Word for word, transcribe the lines from the one containing "# 28 - Redis List" through the end of the entries, both included, and nothing else.

—————

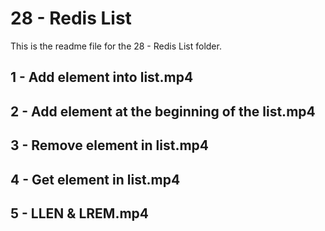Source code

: # 28 - Redis List

This is the readme file for the 28 - Redis List folder.

## 1 - Add element into list.mp4

## 2 - Add element at the beginning of the list.mp4

## 3 - Remove element in list.mp4

## 4 - Get element in list.mp4

## 5 - LLEN & LREM.mp4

—————

## SOLUTION TO THIS EXERCISE
: # 28 - Redis List

This is the readme file for the 28 - Redis List folder.

## 1 - Add element into list.mp4

## 2 - Add element at the beginning of the list.mp4

## 3 - Remove element in list.mp4

## 4 - Get element in list.mp4

## 5 - LLEN & LREM.mp4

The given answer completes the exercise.